Copy the lines from the start of the records below through the line containing "Dessert-loving fanatic <br/>", both included, and leave out the pictures.
#### Supplied records
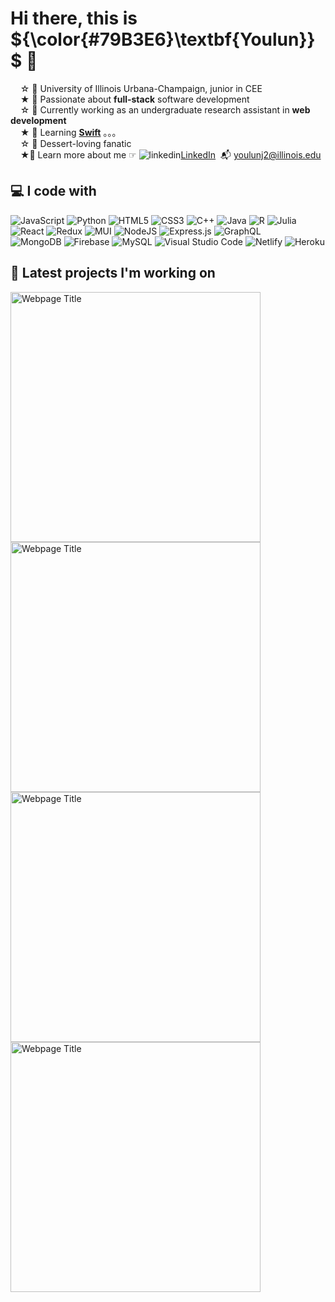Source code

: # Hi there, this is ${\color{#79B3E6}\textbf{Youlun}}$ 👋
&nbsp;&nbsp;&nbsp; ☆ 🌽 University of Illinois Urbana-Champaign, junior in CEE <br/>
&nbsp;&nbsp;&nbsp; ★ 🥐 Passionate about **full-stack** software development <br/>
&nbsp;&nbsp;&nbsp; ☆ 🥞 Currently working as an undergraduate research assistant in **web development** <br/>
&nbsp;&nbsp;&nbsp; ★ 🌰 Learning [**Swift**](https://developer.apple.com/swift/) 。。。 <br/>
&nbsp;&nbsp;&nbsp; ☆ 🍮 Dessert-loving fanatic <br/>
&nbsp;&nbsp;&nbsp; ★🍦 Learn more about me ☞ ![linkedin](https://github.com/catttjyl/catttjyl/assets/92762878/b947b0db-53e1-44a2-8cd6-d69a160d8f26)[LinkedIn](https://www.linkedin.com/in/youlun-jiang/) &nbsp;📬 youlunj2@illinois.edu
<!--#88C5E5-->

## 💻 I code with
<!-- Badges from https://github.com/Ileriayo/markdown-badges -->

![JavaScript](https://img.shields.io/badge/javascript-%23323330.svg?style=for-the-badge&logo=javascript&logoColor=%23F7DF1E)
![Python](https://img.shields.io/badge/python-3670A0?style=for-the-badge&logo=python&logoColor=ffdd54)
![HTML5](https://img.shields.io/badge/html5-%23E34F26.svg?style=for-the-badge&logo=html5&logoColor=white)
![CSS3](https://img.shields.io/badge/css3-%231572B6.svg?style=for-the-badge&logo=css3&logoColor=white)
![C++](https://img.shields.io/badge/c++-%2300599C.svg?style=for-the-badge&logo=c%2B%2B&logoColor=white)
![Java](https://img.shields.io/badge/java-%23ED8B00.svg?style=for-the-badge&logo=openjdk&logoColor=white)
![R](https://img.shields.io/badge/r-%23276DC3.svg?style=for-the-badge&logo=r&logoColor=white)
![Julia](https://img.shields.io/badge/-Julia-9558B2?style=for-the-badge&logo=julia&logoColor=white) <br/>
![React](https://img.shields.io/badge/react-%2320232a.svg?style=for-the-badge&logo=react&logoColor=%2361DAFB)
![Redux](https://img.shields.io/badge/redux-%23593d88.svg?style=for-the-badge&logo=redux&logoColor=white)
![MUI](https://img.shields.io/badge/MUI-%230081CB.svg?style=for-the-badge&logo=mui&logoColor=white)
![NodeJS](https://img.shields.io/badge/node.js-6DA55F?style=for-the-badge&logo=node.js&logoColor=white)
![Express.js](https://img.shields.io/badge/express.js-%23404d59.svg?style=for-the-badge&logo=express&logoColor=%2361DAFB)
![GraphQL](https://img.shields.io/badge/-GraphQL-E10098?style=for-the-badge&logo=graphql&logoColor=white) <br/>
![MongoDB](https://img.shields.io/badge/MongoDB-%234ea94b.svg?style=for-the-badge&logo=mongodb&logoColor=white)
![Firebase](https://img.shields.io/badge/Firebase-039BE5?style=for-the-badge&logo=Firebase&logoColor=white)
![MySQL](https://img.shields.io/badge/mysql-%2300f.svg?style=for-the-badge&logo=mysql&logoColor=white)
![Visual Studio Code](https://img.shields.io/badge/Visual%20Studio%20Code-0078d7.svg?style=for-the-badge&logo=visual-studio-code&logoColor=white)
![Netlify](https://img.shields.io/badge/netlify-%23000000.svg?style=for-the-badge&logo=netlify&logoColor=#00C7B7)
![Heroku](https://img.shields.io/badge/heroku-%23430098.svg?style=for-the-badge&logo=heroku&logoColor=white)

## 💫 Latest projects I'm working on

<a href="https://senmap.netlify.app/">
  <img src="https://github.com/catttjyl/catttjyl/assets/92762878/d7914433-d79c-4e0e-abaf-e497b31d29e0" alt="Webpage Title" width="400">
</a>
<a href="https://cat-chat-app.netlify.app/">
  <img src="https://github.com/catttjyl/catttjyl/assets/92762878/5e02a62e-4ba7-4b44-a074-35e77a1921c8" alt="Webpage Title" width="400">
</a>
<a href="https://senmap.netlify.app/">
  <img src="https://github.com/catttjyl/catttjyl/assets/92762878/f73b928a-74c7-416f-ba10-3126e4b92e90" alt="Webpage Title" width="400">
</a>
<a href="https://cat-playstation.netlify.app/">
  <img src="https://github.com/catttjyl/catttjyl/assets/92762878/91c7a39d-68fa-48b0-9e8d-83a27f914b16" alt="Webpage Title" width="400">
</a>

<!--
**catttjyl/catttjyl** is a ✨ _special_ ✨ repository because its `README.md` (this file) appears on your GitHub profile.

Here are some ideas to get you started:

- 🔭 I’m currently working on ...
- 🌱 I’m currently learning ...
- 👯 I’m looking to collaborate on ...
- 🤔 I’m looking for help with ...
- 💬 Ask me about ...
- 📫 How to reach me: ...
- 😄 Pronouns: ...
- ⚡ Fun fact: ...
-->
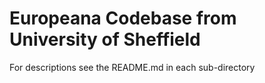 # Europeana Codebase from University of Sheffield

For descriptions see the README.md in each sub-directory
########
▶ _Answer section_:
Source code

: # Hi there, this is ${\color{#79B3E6}\textbf{Youlun}}$ 👋
&nbsp;&nbsp;&nbsp; ☆ 🌽 University of Illinois Urbana-Champaign, junior in CEE <br/>
&nbsp;&nbsp;&nbsp; ★ 🥐 Passionate about **full-stack** software development <br/>
&nbsp;&nbsp;&nbsp; ☆ 🥞 Currently working as an undergraduate research assistant in **web development** <br/>
&nbsp;&nbsp;&nbsp; ★ 🌰 Learning [**Swift**](https://developer.apple.com/swift/) 。。。 <br/>
&nbsp;&nbsp;&nbsp; ☆ 🍮 Dessert-loving fanatic <br/>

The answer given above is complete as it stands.